Anomaly detection configuration
An anomaly detection configuration relies on several components:
- Data source: a time series that is evaluated. It can be a DQL query, fetching data from Grail or a specific metric.
- Analyzer type and parameters: how the data is evaluated.
- Sliding window: a period over which the data is evaluated.
- Event template: what kind of template is triggered by the configuration.
Once configured and activated, the configuration observes the data and triggers and event when conditions are met. To ensure the configuration works as expected and alerts you about the right events, you can preview the results of its work:
- Latest Dynatrace Use the Davis for Notebooks integration to simulate the analyzer's work. The preview in a notebook shows potential events based on your data without triggering any real events.

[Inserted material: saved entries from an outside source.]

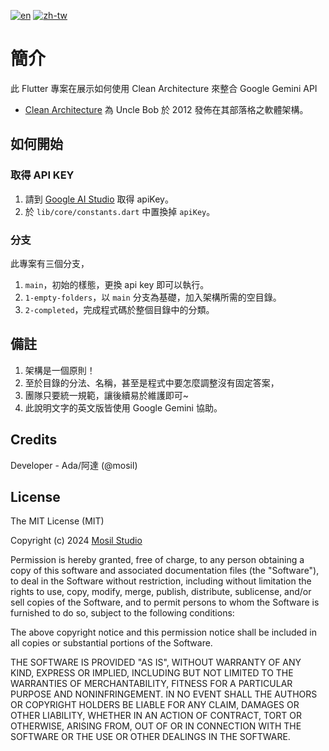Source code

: [![en](https://img.shields.io/badge/lang-en-red.svg)](https://github.com/mosil/gemini-clean-architecture/blob/main/README.en.md)
[![zh-tw](https://img.shields.io/badge/lang-zh_tw-blue.svg)](https://github.com/mosil/gemini-clean-architecture/blob/main/README.zh-tw.md)


# 簡介

此 Flutter 專案在展示如何使用 Clean Architecture 來整合 Google Gemini API <br/>

- [Clean Architecture](https://blog.cleancoder.com/uncle-bob/2012/08/13/the-clean-architecture.html)
  為 Uncle Bob 於 2012 發佈在其部落格之軟體架構。

## 如何開始

### 取得 API KEY

1. 請到 [Google AI Studio](https://aistudio.google.com/app/apikey) 取得 apiKey。
2. 於 `lib/core/constants.dart` 中置換掉 `apiKey`。

### 分支

此專案有三個分支，

1. `main`，初始的樣態，更換 api key 即可以執行。
2. `1-empty-folders`，以 `main` 分支為基礎，加入架構所需的空目錄。
3. `2-completed`，完成程式碼於整個目錄中的分類。

## 備註

1. 架構是一個原則！
2. 至於目錄的分法、名稱，甚至是程式中要怎麼調整沒有固定答案，
3. 團隊只要統一規範，讓後續易於維護即可~
4. 此說明文字的英文版皆使用 Google Gemini 協助。

## Credits

Developer - Ada/阿達 (@mosil)

## License

The MIT License (MIT)

Copyright (c) 2024 [Mosil Studio](https://mosil.space/)

Permission is hereby granted, free of charge, to any person obtaining a copy of this software and
associated documentation files (the "Software"), to deal in the Software without restriction,
including without limitation the rights to use, copy, modify, merge, publish, distribute,
sublicense, and/or sell copies of the Software, and to permit persons to whom the Software is
furnished to do so, subject to the following conditions:

The above copyright notice and this permission notice shall be included in all copies or substantial
portions of the Software.

THE SOFTWARE IS PROVIDED "AS IS", WITHOUT WARRANTY OF ANY KIND, EXPRESS OR IMPLIED, INCLUDING BUT
NOT LIMITED TO THE WARRANTIES OF MERCHANTABILITY, FITNESS FOR A PARTICULAR PURPOSE AND
NONINFRINGEMENT. IN NO EVENT SHALL THE AUTHORS OR COPYRIGHT HOLDERS BE LIABLE FOR ANY CLAIM, DAMAGES
OR OTHER LIABILITY, WHETHER IN AN ACTION OF CONTRACT, TORT OR OTHERWISE, ARISING FROM, OUT OF OR IN
CONNECTION WITH THE SOFTWARE OR THE USE OR OTHER DEALINGS IN THE SOFTWARE.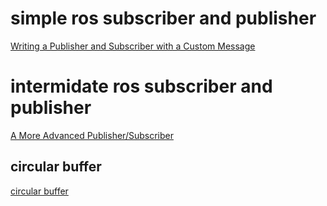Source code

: # simple ros subscriber and publisher
[Writing a Publisher and Subscriber with a Custom Message](http://wiki.ros.org/ROS/Tutorials/CustomMessagePublisherSubscriber%28python%29)

# intermidate ros subscriber and publisher
[A More Advanced Publisher/Subscriber](http://wiki.ros.org/rososc_tutorials/Tutorials/A%20more%20advanced%20Publisher%20and%20Subscriber)
## circular buffer
[circular buffer](http://www.saltycrane.com/blog/2007/11/python-circular-buffer/)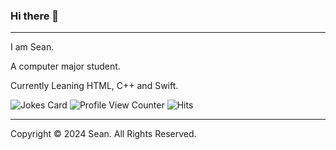 ### Hi there 👋
---

I am Sean.

A computer major student.

Currently Leaning HTML, C++ and Swift.

![Jokes Card](https://readme-jokes.vercel.app/api)
![Profile View Counter](https://komarev.com/ghpvc/?username=daseanm)
![Hits](https://hitcounter.pythonanywhere.com/count/tag.svg?url=https://github.com/daseanm/Python)

---

Copyright © 2024 Sean. All Rights Reserved.
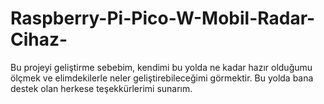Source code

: # Raspberry-Pi-Pico-W-Mobil-Radar-Cihaz-
Bu projeyi geliştirme sebebim, kendimi bu yolda ne kadar hazır olduğumu ölçmek ve elimdekilerle neler geliştirebileceğimi görmektir. Bu yolda bana destek olan herkese teşekkürlerimi sunarım.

- Previous Dynatrace The preview of a metric event provides a visual representation of your event's behavior. You can adjust the settings to see how they affect the configuration.
Data source
Data source provides a time series that is evaluated by Davis:
- Latest Dynatrace The time series is defined by a DQL query. Even if you created a configuration in a notebook using a metric visualization, the key is transformed and stored in the configuration as a DQL query. DQL is a powerful tool that allows you to detect anomalies in any data stored in Grail.
- Previous Dynatrace The time series is defined by a metric. It can be a single metric, defined by metric key, or a metric expression.
If your data has a latency, you need to offset it in your configuration via the Query offset parameter. Specify the value in minutes.
Analyzer type and parameters
Analyzer parameters define how Davis evaluates the data provided by the data source. The exact set of parameters depends on the type of the analysis:
- Auto-adaptive threshold—Dynatrace calculates the threshold automatically and adapts it dynamically to your data's behavior.
- Seasonal baseline—Dynatrace creates a confidence band for data with seasonal patterns.
- Static threshold—the threshold that doesn't change over time.
Missing data alert
Dynatrace provides you the ability to set an alert on missing data in a metric or a DQL query. If the alert is active, Dynatrace regularly checks whether the sliding window of the anomaly detection configuration contains any measurements. For example, if the sliding window is set to 3 minutes during any 5 minutes, Dynatrace triggers an alert if there's no data within a 3-minute period.
The missing data condition and threshold condition are combined by the OR logic.
We recommend disabling missing data alerts for sparse data streams, where measurements are not expected in regular intervals, as it will result in alert storms.
For expected late-incoming data (for example, cloud integration metrics with a 5-minute delay), use long sliding windows that cover delays. For a 5-minute delay, use a sliding window of at least 10 minutes.
The {missing_data_samples}
event description placeholder resolves to the number of minutes without data received.
Sliding window
The sliding window of an anomaly detection configuration defines how many one-minute samples must violate the threshold during a specific period. When the specified number of violations is reached, Dynatrace raises an event. The goal is to avoid overly aggressive alerting on single violations, when every measurement that violates the threshold triggers an event.
The event remains open until the metric stays within the threshold for a certain number of one-minute samples within the same sliding window, at which point Dynatrace closes the event. Keeping the event open helps to avoid over-alerting by adding new threshold violations to an existing problem instead of raising a new one.
You can find settings for the sliding window in the Advanced properties section of the configuration. By default:
- Any three one-minute samples out of five must violate your threshold to raise an event.
- Five one-minute samples must be back to normal to close this event.
You can set a sliding window of up to 60 minutes.
Let's consider a case of a static threshold of 90% CPU usage.
The event analysis starts with the first violating sample in the sliding window. Once the number of violating samples reaches the defined threshold, the event analysis stops and a problem is raised. Even though event analysis is stopped, the event itself remains open until the de-alerting criteria are met:
- The number of violating samples must be lower than the threshold number to raise the problem.
- The number of "normal" samples must be greater than or equal to the number of de-alerting samples.
Both criteria must be met to close the event.
The default numbers (3 violating samples in the sliding window of 5 samples to trigger a problem, 5 de-alerting samples to close the event) are a good fit for most configurations. However, you might need to update them (for example, due to noise in measurements).
Event template
The event template defines characteristics of an event triggered by threshold violation. You need to provide at least the name and the type of the event.
- For quick understanding of the event, the name should be a short, easy-to-read description of the situation, such as
High network activity
orCPU saturation
. - The name can include placeholders such as
{threshold}
or{alert_condition}
. Placeholders are replaced with real values in the actual event. To see available placeholders, type{
in the input field.
You can provide additional parameters as key-value pairs. For a list of possible event properties, see Semantic dictionary.